:: EXERCISE AIM ::
Print out the records that follow, exactly and completely.

:: SUPPLIED INFORMATION ::
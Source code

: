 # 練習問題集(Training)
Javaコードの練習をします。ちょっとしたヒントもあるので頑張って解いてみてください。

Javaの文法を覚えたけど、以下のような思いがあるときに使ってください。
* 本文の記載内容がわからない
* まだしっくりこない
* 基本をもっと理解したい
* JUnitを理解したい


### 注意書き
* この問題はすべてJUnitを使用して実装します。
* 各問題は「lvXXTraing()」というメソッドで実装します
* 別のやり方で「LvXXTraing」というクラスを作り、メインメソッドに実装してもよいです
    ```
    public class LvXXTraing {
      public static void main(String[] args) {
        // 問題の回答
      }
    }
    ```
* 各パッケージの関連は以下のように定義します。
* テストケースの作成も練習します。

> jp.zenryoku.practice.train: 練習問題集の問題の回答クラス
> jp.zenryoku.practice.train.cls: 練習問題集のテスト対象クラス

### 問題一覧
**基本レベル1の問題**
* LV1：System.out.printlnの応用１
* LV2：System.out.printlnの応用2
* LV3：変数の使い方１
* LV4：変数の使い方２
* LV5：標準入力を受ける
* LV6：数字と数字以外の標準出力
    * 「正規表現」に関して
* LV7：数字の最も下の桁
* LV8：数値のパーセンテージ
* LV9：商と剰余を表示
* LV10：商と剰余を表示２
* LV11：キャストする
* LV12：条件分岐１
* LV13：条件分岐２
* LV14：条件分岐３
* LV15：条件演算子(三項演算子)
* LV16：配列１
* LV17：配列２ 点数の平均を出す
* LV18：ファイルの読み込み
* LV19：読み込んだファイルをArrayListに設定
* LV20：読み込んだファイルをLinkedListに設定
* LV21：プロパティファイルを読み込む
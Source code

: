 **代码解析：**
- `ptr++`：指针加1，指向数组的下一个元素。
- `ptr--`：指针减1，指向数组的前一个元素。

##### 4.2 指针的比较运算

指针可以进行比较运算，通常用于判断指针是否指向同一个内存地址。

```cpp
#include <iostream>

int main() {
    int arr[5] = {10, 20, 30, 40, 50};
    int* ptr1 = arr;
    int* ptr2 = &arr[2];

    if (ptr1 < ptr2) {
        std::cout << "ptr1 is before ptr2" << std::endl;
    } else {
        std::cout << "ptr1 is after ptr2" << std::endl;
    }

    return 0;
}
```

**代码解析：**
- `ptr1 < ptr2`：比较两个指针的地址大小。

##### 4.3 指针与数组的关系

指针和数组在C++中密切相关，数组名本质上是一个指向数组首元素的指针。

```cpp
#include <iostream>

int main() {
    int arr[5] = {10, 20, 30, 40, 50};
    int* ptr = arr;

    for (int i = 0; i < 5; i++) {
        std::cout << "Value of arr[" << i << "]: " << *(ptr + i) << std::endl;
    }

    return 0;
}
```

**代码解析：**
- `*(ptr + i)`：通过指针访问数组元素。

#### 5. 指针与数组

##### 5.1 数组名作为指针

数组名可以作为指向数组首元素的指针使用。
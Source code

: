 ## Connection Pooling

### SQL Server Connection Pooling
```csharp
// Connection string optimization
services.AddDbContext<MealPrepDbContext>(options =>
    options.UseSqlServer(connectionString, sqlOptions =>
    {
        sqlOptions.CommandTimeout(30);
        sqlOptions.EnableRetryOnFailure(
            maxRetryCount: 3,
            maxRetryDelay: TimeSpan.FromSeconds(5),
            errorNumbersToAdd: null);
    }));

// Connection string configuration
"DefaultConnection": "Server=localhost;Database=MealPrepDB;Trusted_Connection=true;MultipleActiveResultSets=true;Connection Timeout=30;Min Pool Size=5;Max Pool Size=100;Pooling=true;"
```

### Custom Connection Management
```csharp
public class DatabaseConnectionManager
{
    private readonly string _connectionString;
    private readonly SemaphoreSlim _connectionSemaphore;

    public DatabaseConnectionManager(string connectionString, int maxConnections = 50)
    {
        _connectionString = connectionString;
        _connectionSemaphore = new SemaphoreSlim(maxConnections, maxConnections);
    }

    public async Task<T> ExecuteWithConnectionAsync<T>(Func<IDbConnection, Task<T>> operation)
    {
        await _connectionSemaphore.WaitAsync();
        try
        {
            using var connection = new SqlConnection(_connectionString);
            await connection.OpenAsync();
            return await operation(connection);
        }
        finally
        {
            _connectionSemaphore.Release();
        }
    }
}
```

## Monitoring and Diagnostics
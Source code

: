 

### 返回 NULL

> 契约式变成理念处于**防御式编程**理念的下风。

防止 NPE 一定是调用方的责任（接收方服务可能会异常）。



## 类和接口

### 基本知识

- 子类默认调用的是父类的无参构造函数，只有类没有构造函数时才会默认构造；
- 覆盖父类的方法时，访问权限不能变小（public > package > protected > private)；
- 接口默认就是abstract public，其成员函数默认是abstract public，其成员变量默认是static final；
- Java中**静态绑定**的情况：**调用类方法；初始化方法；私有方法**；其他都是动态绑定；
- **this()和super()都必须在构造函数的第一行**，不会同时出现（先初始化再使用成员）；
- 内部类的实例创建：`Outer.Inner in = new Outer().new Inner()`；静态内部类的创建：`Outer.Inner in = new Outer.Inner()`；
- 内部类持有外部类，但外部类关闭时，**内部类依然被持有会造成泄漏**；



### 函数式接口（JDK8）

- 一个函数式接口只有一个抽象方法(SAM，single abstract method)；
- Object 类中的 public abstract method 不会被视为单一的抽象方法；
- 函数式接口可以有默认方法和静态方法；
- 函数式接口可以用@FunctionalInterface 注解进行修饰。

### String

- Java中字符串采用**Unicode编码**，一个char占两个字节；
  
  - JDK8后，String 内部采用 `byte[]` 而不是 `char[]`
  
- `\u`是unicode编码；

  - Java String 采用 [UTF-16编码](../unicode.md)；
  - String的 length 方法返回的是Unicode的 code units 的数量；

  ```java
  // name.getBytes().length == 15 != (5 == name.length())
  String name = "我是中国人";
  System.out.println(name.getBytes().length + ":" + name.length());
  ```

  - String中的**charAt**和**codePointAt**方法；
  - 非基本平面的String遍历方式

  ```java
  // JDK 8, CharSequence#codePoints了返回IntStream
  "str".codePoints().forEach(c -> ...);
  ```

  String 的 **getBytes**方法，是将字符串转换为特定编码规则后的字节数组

:: YOUR SOLUTION ::
Source code

: # 練習問題集(Training)
Javaコードの練習をします。ちょっとしたヒントもあるので頑張って解いてみてください。

Javaの文法を覚えたけど、以下のような思いがあるときに使ってください。
* 本文の記載内容がわからない
* まだしっくりこない
* 基本をもっと理解したい
* JUnitを理解したい


### 注意書き
* この問題はすべてJUnitを使用して実装します。
* 各問題は「lvXXTraing()」というメソッドで実装します
* 別のやり方で「LvXXTraing」というクラスを作り、メインメソッドに実装してもよいです
    ```
    public class LvXXTraing {
      public static void main(String[] args) {
        // 問題の回答
      }
    }
    ```
* 各パッケージの関連は以下のように定義します。
* テストケースの作成も練習します。

> jp.zenryoku.practice.train: 練習問題集の問題の回答クラス
> jp.zenryoku.practice.train.cls: 練習問題集のテスト対象クラス

### 問題一覧
**基本レベル1の問題**
* LV1：System.out.printlnの応用１
* LV2：System.out.printlnの応用2
* LV3：変数の使い方１
* LV4：変数の使い方２
* LV5：標準入力を受ける
* LV6：数字と数字以外の標準出力
    * 「正規表現」に関して
* LV7：数字の最も下の桁
* LV8：数値のパーセンテージ
* LV9：商と剰余を表示
* LV10：商と剰余を表示２
* LV11：キャストする
* LV12：条件分岐１
* LV13：条件分岐２
* LV14：条件分岐３
* LV15：条件演算子(三項演算子)
* LV16：配列１
* LV17：配列２ 点数の平均を出す
* LV18：ファイルの読み込み
* LV19：読み込んだファイルをArrayListに設定
* LV20：読み込んだファイルをLinkedListに設定
* LV21：プロパティファイルを読み込む
Source code

: **代码解析：**
- `ptr++`：指针加1，指向数组的下一个元素。
- `ptr--`：指针减1，指向数组的前一个元素。

##### 4.2 指针的比较运算

指针可以进行比较运算，通常用于判断指针是否指向同一个内存地址。

```cpp
#include <iostream>

int main() {
    int arr[5] = {10, 20, 30, 40, 50};
    int* ptr1 = arr;
    int* ptr2 = &arr[2];

    if (ptr1 < ptr2) {
        std::cout << "ptr1 is before ptr2" << std::endl;
    } else {
        std::cout << "ptr1 is after ptr2" << std::endl;
    }

    return 0;
}
```

**代码解析：**
- `ptr1 < ptr2`：比较两个指针的地址大小。

##### 4.3 指针与数组的关系

指针和数组在C++中密切相关，数组名本质上是一个指向数组首元素的指针。

```cpp
#include <iostream>

int main() {
    int arr[5] = {10, 20, 30, 40, 50};
    int* ptr = arr;

    for (int i = 0; i < 5; i++) {
        std::cout << "Value of arr[" << i << "]: " << *(ptr + i) << std::endl;
    }

    return 0;
}
```

**代码解析：**
- `*(ptr + i)`：通过指针访问数组元素。

#### 5. 指针与数组

##### 5.1 数组名作为指针

数组名可以作为指向数组首元素的指针使用。
Source code

: ## Connection Pooling

### SQL Server Connection Pooling
```csharp
// Connection string optimization
services.AddDbContext<MealPrepDbContext>(options =>
    options.UseSqlServer(connectionString, sqlOptions =>
    {
        sqlOptions.CommandTimeout(30);
        sqlOptions.EnableRetryOnFailure(
            maxRetryCount: 3,
            maxRetryDelay: TimeSpan.FromSeconds(5),
            errorNumbersToAdd: null);
    }));

// Connection string configuration
"DefaultConnection": "Server=localhost;Database=MealPrepDB;Trusted_Connection=true;MultipleActiveResultSets=true;Connection Timeout=30;Min Pool Size=5;Max Pool Size=100;Pooling=true;"
```

### Custom Connection Management
```csharp
public class DatabaseConnectionManager
{
    private readonly string _connectionString;
    private readonly SemaphoreSlim _connectionSemaphore;

    public DatabaseConnectionManager(string connectionString, int maxConnections = 50)
    {
        _connectionString = connectionString;
        _connectionSemaphore = new SemaphoreSlim(maxConnections, maxConnections);
    }

    public async Task<T> ExecuteWithConnectionAsync<T>(Func<IDbConnection, Task<T>> operation)
    {
        await _connectionSemaphore.WaitAsync();
        try
        {
            using var connection = new SqlConnection(_connectionString);
            await connection.OpenAsync();
            return await operation(connection);
        }
        finally
        {
            _connectionSemaphore.Release();
        }
    }
}
```

## Monitoring and Diagnostics
Source code

: 

### 返回 NULL

> 契约式变成理念处于**防御式编程**理念的下风。

防止 NPE 一定是调用方的责任（接收方服务可能会异常）。



## 类和接口

### 基本知识

- 子类默认调用的是父类的无参构造函数，只有类没有构造函数时才会默认构造；
- 覆盖父类的方法时，访问权限不能变小（public > package > protected > private)；
- 接口默认就是abstract public，其成员函数默认是abstract public，其成员变量默认是static final；
- Java中**静态绑定**的情况：**调用类方法；初始化方法；私有方法**；其他都是动态绑定；
- **this()和super()都必须在构造函数的第一行**，不会同时出现（先初始化再使用成员）；
- 内部类的实例创建：`Outer.Inner in = new Outer().new Inner()`；静态内部类的创建：`Outer.Inner in = new Outer.Inner()`；
- 内部类持有外部类，但外部类关闭时，**内部类依然被持有会造成泄漏**；



### 函数式接口（JDK8）

- 一个函数式接口只有一个抽象方法(SAM，single abstract method)；
- Object 类中的 public abstract method 不会被视为单一的抽象方法；
- 函数式接口可以有默认方法和静态方法；
- 函数式接口可以用@FunctionalInterface 注解进行修饰。

### String

- Java中字符串采用**Unicode编码**，一个char占两个字节；
  
  - JDK8后，String 内部采用 `byte[]` 而不是 `char[]`
  
- `\u`是unicode编码；

  - Java String 采用 [UTF-16编码](../unicode.md)；
  - String的 length 方法返回的是Unicode的 code units 的数量；

  ```java
  // name.getBytes().length == 15 != (5 == name.length())
  String name = "我是中国人";
  System.out.println(name.getBytes().length + ":" + name.length());
  ```

  - String中的**charAt**和**codePointAt**方法；
  - 非基本平面的String遍历方式

  ```java
  // JDK 8, CharSequence#codePoints了返回IntStream
  "str".codePoints().forEach(c -> ...);
  ```

  String 的 **getBytes**方法，是将字符串转换为特定编码规则后的字节数组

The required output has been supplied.